An Icelandic low-fares airline has swooped in ahead of a competitor to offer cheap transatlantic flights from Cork Airport, via Iceland, to North America.
WOW air began selling tickets yesterday for its new year-round service from Cork to Reykjavik, starting on May 19 next, with fares from €59.99 each way including taxes and charges.
The airline will use Airbus A320 aircraft to operate four flights a week — Monday, Wednesday, Friday, and Sunday — during the summer season, and three weekly services during the winter season, adding an additional 66,000 seats available from Cork Airport next year.
However, the service will give passengers flying from Cork the option of connecting directly from WOW’s base at Reykjavik’s Keflavik International Airport to Boston, Washington, DC, New York City, Los Angeles, Miami, San Francisco, Montreal, and Toronto, with one-way fares from €149.
The news comes as low-cost operator Norwegian Air International (NAI), which announced plans last year to launch direct transatlantic flights from Cork to Boston and New York, still awaits a decision from the US authorities on its foreign carrier permit.
A spokesman for Norwegian welcomed WOW’s arrival at Cork Airport.

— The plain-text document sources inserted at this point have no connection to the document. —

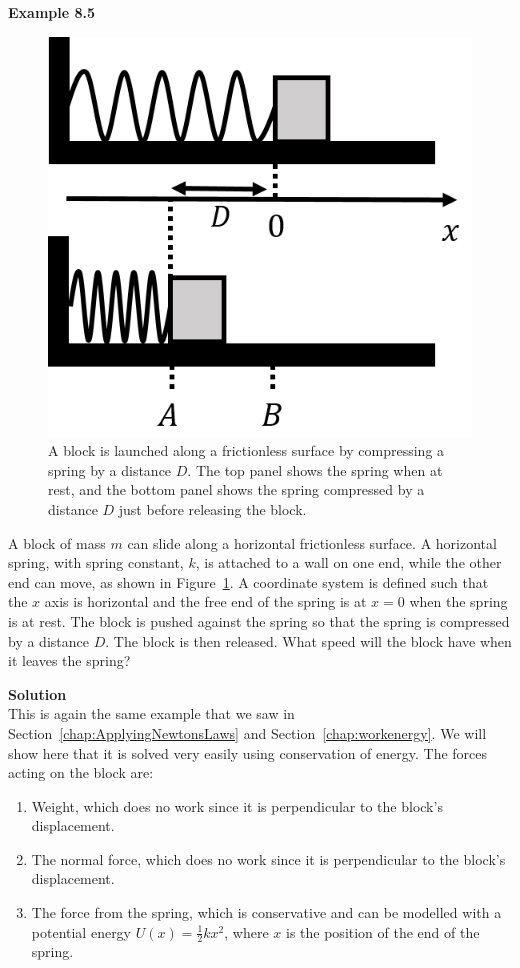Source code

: \begin{framed}
\textbf{Example 8.5}\\
\begin{figure}[!htbp]
\centering
\includegraphics[width=0.4\linewidth]{files/blockspring-5094bde59d2625146e6655fc2e2cf358.png}
\caption[]{A block is launched along a frictionless surface by compressing a spring by a distance $D$. The top panel shows the spring when at rest, and the bottom panel shows the spring compressed by a distance $D$ just before releasing the block.}
\label{fig:potentialecons:blockspring}
\end{figure}

A block of mass $m$ can slide along a horizontal frictionless surface. A horizontal spring, with spring constant, $k$, is attached to a wall on one end, while the other end can move, as shown in Figure~\ref{fig:potentialecons:blockspring}. A coordinate system is defined such that the $x$ axis is horizontal and the free end of the spring is at $x=0$ when the spring is at rest. The block is pushed against the spring so that the spring is compressed by a distance $D$. The block is then released. What speed will the block have when it leaves the spring?

\begin{framed}
\textbf{Solution}\\
This is again the same example that we saw in Section~\ref{chap:ApplyingNewtonsLaws} and Section~\ref{chap:workenergy}. We will show here that it is solved very easily using conservation of energy. The forces acting on the block are:

\begin{enumerate}
\item Weight, which does no work since it is perpendicular to the block's displacement.
\item The normal force, which does no work since it is perpendicular to the block's displacement.
\item The force from the spring, which is conservative and can be modelled with a potential energy $U(x)=\frac{1}{2}kx^2$, where $x$ is the position of the end of the spring.
\end{enumerate}


\end{framed}
\end{framed}

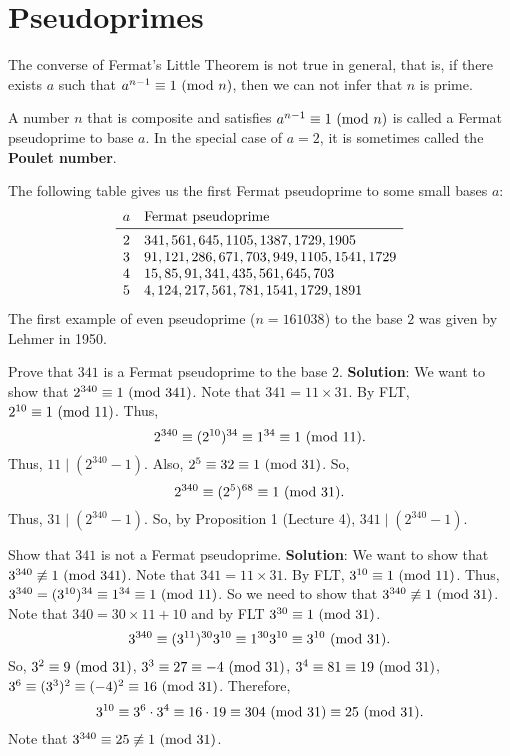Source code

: \section{Pseudoprimes}
The converse of Fermat's Little Theorem is not true in general, that is, if
there exists $ a $ such that $ a^{n-1}\equiv 1\ (\mathrm{mod}\ n) $, then we can not infer that $ n $ is prime.
\begin{Definition}{}{}
    A number $ n $ that is composite and satisfies $ a^{n-1}\equiv 1\ (\mathrm{mod}\ n) $ is called a Fermat pseudoprime to base $ a $.
    In the special case of $ a=2 $, it is sometimes called the \textbf{Poulet number}.
\end{Definition}
\begin{Example}{}{}
    The following table gives us the first Fermat pseudoprime to some small bases $ a $:
    \[ \begin{array}{cl}
            a & \text{Fermat pseudoprime}             \\
            \midrule
            2 & 341,561,645,1105,1387,1729,1905       \\
            3 & 91,121,286,671,703,949,1105,1541,1729 \\
            4 & 15,85,91,341,435,561,645,703          \\
            5 & 4,124,217,561,781,1541,1729,1891
        \end{array} \]
    The first example of even pseudoprime ($n = 161038$) to the base $2$ was given
    by Lehmer in 1950.
\end{Example}
\begin{Example}{}{}
    Prove that $ 341 $ is a Fermat pseudoprime to the base $ 2 $.
    \tcblower{}
    \textbf{Solution}: We want to show that $ 2^{340}\equiv 1\ (\mathrm{mod}\ 341) $. Note that $ 341=11\times 31 $.
    By FLT, $ 2^{10}\equiv 1\ (\mathrm{mod}\ 11) $. Thus,
    \[ 2^{340}\equiv (2^{10})^{34}\equiv 1^{34}\equiv 1\ (\mathrm{mod}\ 11). \]
    Thus, $ 11\mid (2^{340}-1) $. Also, $ 2^5\equiv 32\equiv 1\ (\mathrm{mod}\ 31) $. So,
    \[ 2^{340}\equiv (2^5)^{68}\equiv 1\ (\mathrm{mod}\ 31). \]
    Thus, $ 31\mid (2^{340}-1) $. So, by Proposition 1 (Lecture 4), $ 341\mid (2^{340}-1) $.
\end{Example}
\begin{Exercise}{}{}
    Show that $ 341 $ is not a Fermat pseudoprime.
    \tcblower{}
    \textbf{Solution}: We want to show that $ 3^{340}\not\equiv 1\ (\mathrm{mod}\ 341) $. Note that $ 341=11\times 31 $.
    By FLT, $ 3^{10}\equiv 1\ (\mathrm{mod}\ 11) $. Thus, $ 3^{340}=(3^{10})^{34}\equiv 1^{34}\equiv 1\ (\mathrm{mod}\ 11) $.
    So we need to show that $ 3^{340}\not\equiv 1\ (\mathrm{mod}\ 31) $.
    Note that $ 340=30\times 11+10 $ and by FLT $ 3^{30}\equiv 1\ (\mathrm{mod}\ 31) $.
    \[ 3^{340}\equiv (3^{11})^{30}3^{10}\equiv 1^{30}3^{10}\equiv 3^{10}\ (\mathrm{mod}\ 31). \]
    So, $ 3^2\equiv 9\ (\mathrm{mod}\ 31) $, $ 3^3\equiv 27\equiv -4\ (\mathrm{mod}\ 31) $, $ 3^4\equiv 81\equiv 19\ (\mathrm{mod}\ 31) $, $ 3^6\equiv (3^3)^2\equiv (-4)^2\equiv 16\ (\mathrm{mod}\ 31) $.
    Therefore,
    \[ 3^{10}\equiv 3^6\cdot 3^4\equiv 16\cdot 19\equiv 304\ (\mathrm{mod}\ 31)\equiv 25\ (\mathrm{mod}\ 31).  \]
    Note that $ 3^{340}\equiv 25\not\equiv 1\ (\mathrm{mod}\ 31) $.
\end{Exercise}
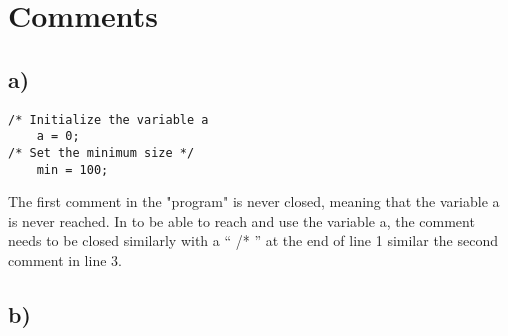\section{Comments}

\subsection{a)}

\begin{verbatim}
/* Initialize the variable a
    a = 0;
/* Set the minimum size */
    min = 100;
\end{verbatim}

The first comment in the "program" is never closed, meaning
that the variable a is never reached. In to be able to reach and use the variable
a, the comment needs to be closed similarly with a `` /* '' at the end of line 1
similar the second comment in line 3.

\subsection{b)}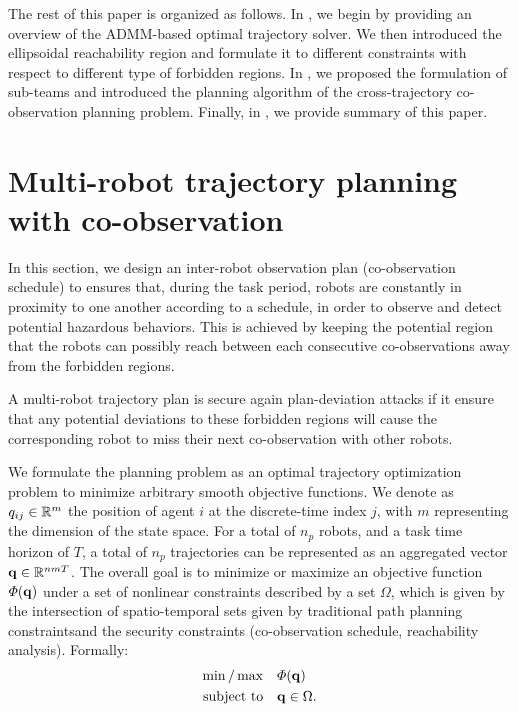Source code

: \documentclass[10pt,twocolumn,twoside]{IEEEtran}
\begin{document}
\noindent{}
The rest of this paper is organized as follows. In , we begin by providing an overview of the ADMM-based optimal trajectory solver. We then introduced the ellipsoidal reachability region and formulate it to different constraints with respect to different type of forbidden regions. In , we proposed the formulation of sub-teams and introduced the planning algorithm of the cross-trajectory co-observation planning problem. Finally, in , we provide summary of this paper.

\section{Multi-robot trajectory planning with co-observation}\label{sec:ADMM-planning}

In this section, we design an inter-robot observation plan (co-observation schedule) to ensures that, during the task period, robots are constantly in proximity to one another according to a schedule, in order to observe and detect potential hazardous behaviors. 
This is achieved by keeping the potential region that the robots can possibly reach between each consecutive co-observations away from the forbidden regions. 
\begin{definition}\label{def:secured-plan}
  A multi-robot trajectory plan is secure again plan-deviation attacks if it ensure that any potential deviations to these forbidden regions will cause the corresponding robot to miss their next co-observation with other robots. 
\end{definition}


We formulate the planning problem as an optimal trajectory optimization problem to minimize arbitrary smooth objective functions. We denote as $q_{ij}\in\mathbb{R}^{m}{}$ the position of agent $i$ at the discrete-time index $j$, with $m$ representing the dimension of the state space. For a total of $n_p$ robots, and a task time horizon of $T$, a total of $n_p$ trajectories can be represented as an aggregated vector $\mathbf{q}\in \mathbb{R}^{n m T}{}$. 
The overall goal is to minimize or maximize an objective function $\varPhi(\mathbf{q})$ under a set of nonlinear constraints described by a set $\Omega$, which is given by the intersection of spatio-temporal sets given by traditional path planning constraintsand the security constraints (co-observation schedule, reachability analysis). Formally:
\begin{equation}\label{eq:general-problem}
	\begin{split}
		\min/\max & \quad \varPhi(\mathbf{q})\\
		\textrm{subject to} &\quad \mathbf{q} \in \Omega.
	\end{split}
\end{equation}
\end{document}
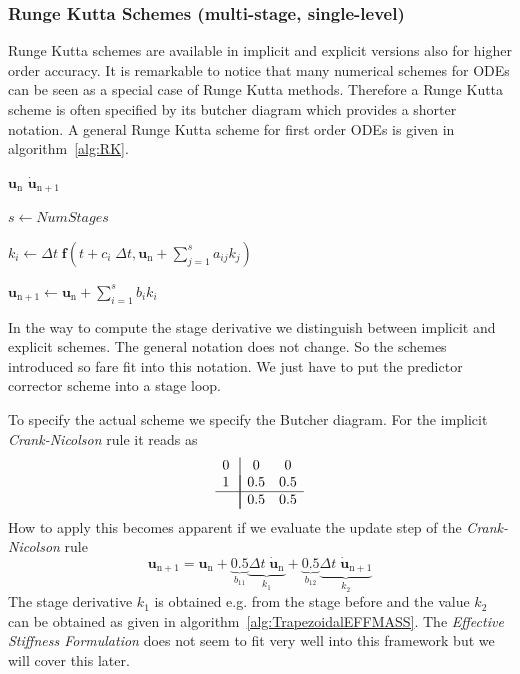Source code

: \subsubsection[Runge Kutta Schemes]{Runge Kutta Schemes  (multi-stage, single-level)}
Runge Kutta schemes are available in implicit and explicit versions also for higher order accuracy.
It is remarkable to notice that many numerical schemes for ODEs can be seen as a special case of Runge
Kutta methods. Therefore a Runge Kutta scheme is often specified by its butcher diagram which
provides a shorter notation. A general Runge Kutta scheme for first order ODEs is given in
algorithm~\ref{alg:RK}.
\begin{algorithm}
\caption{General Runge Kutta Scheme} \label{alg:RK}
\begin{algorithmic}
\REQUIRE $\mathbf{u}_{\mathrm{n}}$
\ENSURE  $\mathbf{\dot{u}}_{\mathrm{n}+1}$

\STATE $s \gets NumStages$

\STATE {}
\STATE $k_i \gets \Delta t\; \mathbf{f}(t+c_i\;\Delta t,\mathbf{u}_{\mathrm{n}} + \sum_{j=1}^{s} a_{ij} k_j)$
\ENDFOR

\STATE {}
\STATE $\mathbf{u}_{\mathrm{n}+1} \gets \mathbf{u}_{\mathrm{n}} + \sum_{i=1}^s b_i k_i$
\end{algorithmic}
\end{algorithm}
In the way to compute the stage derivative we distinguish between implicit and explicit schemes. The
general notation does not change. So the schemes introduced so fare fit into this notation. We just
have to put the predictor corrector scheme into a stage loop.

To specify the actual scheme we specify the Butcher diagram. For the implicit {\it Crank-Nicolson} rule it
reads as
\begin{equation}
\begin{array}{c|!{\vrule width 0.5pt}cc}
0 & 0 & 0 \\
1 & 0.5 & 0.5 \\
\hline
& 0.5 & 0.5
\end{array}
\end{equation}
How to apply this becomes apparent if we evaluate the update step of the {\it Crank-Nicolson} rule 
\begin{equation}
\mathbf{u}_{\mathrm{n}+1} = \mathbf{u}_{\mathrm{n}} + \underbrace{0.5}_{b_{11}}
\underbrace{\Delta t\;\mathbf{\dot{u}}_{\mathrm{n}}}_{k_1} + \underbrace{0.5}_{b_{12}}
\underbrace{\Delta t\;\mathbf{\dot{u}}_{\mathrm{n} +1}}_{k_2}
\end{equation}
The stage derivative $k_1$ is obtained e.g. from the stage before and the value $k_2$ can be
obtained as given in algorithm~\ref{alg:TrapezoidalEFFMASS}. The {\it Effective Stiffness Formulation}
does not seem to fit very well into this framework but we will cover this later.

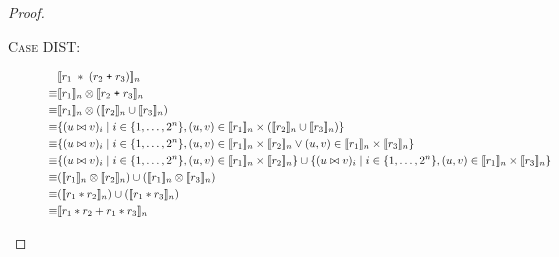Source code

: \begin{proof}
\begin{description}
  \item[\textsc{Case DIST}:]
    \begin{align*}
             & \llbracket{r_1 \; \ast \; (r_2 \; \texttt{+} \; r_3)}\rrbracket_n \\
      \equiv & \llbracket{r_1}\rrbracket_n \otimes \llbracket{r_2 \; \texttt{+} \; r_3}\rrbracket_n \\
      \equiv & \llbracket{r_1}\rrbracket_n \otimes (\llbracket{r_2}\rrbracket_n \cup \llbracket{r_3}\rrbracket_n) \\
      \equiv & \{ (u \bowtie v)_i \mid i \in \{ 1, \ldots, 2^n \}, (u,v) \in
        \llbracket{r_1}\rrbracket_n \times (\llbracket{r_2}\rrbracket_n \cup \llbracket{r_3}\rrbracket_n) \} \\
      \equiv & \{ (u \bowtie v)_i \mid i \in \{ 1, \ldots, 2^n \}, (u,v) \in
        \llbracket{r_1}\rrbracket_n \times \llbracket{r_2}\rrbracket_n \vee (u,v) \in \llbracket{r_1}\rrbracket_n
        \times \llbracket{r_3}\rrbracket_n \} \\
      \equiv & \{ (u \bowtie v)_i \mid i \in \{ 1, \ldots, 2^n \}, (u,v) \in
        \llbracket{r_1}\rrbracket_n \times \llbracket{r_2}\rrbracket_n \}
        \cup \{ (u \bowtie v)_i \mid i \in \{ 1, \ldots, 2^n \}, (u,v) \in
        \llbracket{r_1}\rrbracket_n \times \llbracket{r_3}\rrbracket_n \} \\
      \equiv & (\llbracket{r_1}\rrbracket_n \otimes \llbracket{r_2}\rrbracket_n)
        \cup (\llbracket{r_1}\rrbracket_n \otimes \llbracket{r_3}\rrbracket_n) \\
      \equiv & (\llbracket{r_1 \ast r_2}\rrbracket_n) \cup (\llbracket{r_1 \ast r_3}\rrbracket_n) \\
      \equiv & \llbracket{r_1 \ast r_2 + r_1 \ast r_3}\rrbracket_n \\
    \end{align*}
\end{description}
\end{proof}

“Norwegian fully believes in healthy competition among airlines as the best way to improve the quality, cost, and choice available to all passengers. We remain fully committed to launching our own direct transatlantic routes from Cork as soon as we’re able to,” he said.
Cork Airport managing director Niall MacCarthy said they were delighted with the WOW announcement, but remain committed to securing the NAI routes and delivering a second low-cost transatlantic carrier for its passengers.
WOW air chief executive Skúli Mogensen said the airline is looking forward to developing its service out of Cork. “As a significant business and leisure hub in Ireland, we have ambitious targets for our Cork services and we look forward to working with Niall and his team to develop these exciting new routes,” he said.
Niall Gibbons, chief executive of Tourism Ireland, said it is looking forward to co-operating with WOW air, Cork Airport, and other tourism partners to maximise the new service.
Cork Chamber praised the airport management team for securing the new route, and the connectivity to North America that it will provide.
“Not only will this service provide affordable leisure tourism opportunities between the southern region and Iceland, the route also serves Munster with direct, low-cost connectivity to North America which has long been a strategic ambition for Cork,” said chamber chief executive Conor Healy.
European Affairs Minister Dara Murphy said the increased connectivity to the US will provide a great opportunity for the IDA to further market Cork to US companies as an alternative to Dublin for investment.
Iceland, famous for the Northern Lights, its hot springs, volcanic landscape, Gullfoss waterfall, and Thingvellir national park, has become a hugely popular tourist destination and has regularly featured in travel publications’ top 10 lists.
Founded in November 2011 by Mr Mogensen, WOW launched a Dublin-Reykjavik service in 2015 and operates seven flights a week from the capital.